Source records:

● ● ● ● ● ● ●

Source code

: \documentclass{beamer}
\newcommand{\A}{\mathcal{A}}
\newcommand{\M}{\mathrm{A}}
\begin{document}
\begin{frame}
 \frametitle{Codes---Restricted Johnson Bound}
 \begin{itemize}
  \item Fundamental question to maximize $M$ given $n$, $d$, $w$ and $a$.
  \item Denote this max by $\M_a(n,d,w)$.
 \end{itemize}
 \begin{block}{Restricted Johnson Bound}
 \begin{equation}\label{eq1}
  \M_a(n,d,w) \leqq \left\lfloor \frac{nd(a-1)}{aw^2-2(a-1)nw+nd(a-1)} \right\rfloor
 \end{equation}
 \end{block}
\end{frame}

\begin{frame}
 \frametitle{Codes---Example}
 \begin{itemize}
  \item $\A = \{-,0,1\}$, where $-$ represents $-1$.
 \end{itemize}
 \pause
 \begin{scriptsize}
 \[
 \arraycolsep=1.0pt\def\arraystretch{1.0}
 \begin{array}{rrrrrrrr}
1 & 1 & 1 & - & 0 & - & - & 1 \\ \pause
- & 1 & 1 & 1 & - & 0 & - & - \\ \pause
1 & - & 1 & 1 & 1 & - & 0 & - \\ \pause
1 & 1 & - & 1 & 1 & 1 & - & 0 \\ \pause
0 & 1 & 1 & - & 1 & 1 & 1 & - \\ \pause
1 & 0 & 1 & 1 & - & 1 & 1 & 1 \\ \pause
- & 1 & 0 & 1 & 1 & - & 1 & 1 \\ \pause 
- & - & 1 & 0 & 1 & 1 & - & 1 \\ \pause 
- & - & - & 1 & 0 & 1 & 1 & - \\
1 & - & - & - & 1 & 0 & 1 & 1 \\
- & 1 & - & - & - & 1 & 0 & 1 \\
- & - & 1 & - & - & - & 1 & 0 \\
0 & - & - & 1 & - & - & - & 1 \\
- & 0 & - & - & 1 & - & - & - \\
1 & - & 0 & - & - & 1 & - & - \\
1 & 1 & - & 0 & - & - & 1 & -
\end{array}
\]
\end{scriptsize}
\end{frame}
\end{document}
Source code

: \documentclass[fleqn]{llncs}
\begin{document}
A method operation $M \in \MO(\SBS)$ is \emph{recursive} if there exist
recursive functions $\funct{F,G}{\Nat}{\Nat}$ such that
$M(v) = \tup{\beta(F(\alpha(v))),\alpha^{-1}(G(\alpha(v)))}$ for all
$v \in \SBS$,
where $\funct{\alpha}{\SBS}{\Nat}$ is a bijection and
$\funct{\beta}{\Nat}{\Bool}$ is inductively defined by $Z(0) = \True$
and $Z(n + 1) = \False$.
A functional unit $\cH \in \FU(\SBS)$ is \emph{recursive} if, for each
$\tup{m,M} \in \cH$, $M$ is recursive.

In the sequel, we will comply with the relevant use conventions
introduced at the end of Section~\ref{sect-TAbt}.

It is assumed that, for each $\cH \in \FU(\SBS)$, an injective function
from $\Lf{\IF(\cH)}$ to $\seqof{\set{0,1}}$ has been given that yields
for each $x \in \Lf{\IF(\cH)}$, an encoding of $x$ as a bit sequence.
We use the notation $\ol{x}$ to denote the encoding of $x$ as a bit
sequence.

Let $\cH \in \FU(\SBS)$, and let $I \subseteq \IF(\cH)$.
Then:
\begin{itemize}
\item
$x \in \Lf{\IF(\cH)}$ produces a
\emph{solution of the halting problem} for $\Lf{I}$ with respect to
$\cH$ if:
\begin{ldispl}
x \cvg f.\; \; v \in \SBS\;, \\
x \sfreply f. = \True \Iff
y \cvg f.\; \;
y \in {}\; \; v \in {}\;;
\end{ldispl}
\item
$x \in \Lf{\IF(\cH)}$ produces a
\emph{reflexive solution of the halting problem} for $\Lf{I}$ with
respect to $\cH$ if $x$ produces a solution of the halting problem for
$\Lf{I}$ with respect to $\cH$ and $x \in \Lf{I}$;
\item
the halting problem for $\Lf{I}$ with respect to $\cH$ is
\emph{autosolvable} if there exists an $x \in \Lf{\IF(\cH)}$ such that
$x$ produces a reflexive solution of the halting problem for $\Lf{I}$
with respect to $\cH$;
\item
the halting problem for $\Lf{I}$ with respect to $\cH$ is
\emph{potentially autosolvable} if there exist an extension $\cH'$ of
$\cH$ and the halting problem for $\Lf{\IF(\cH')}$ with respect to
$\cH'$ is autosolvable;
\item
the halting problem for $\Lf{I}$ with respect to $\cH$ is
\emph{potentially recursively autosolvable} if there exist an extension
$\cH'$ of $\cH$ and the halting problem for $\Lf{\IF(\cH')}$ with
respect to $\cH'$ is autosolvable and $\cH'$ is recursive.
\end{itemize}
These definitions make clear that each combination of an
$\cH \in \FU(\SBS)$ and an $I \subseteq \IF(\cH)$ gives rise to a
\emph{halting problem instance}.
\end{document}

● ● ● ● ● ● ●

TASK DETAILS:
Go through the data and return each line where the word "alpha" appears.

FINAL ANSWER:
$M(v) = \tup{\beta(F(\alpha(v))),\alpha^{-1}(G(\alpha(v)))}$ for all
where $\funct{\alpha}{\SBS}{\Nat}$ is a bijection and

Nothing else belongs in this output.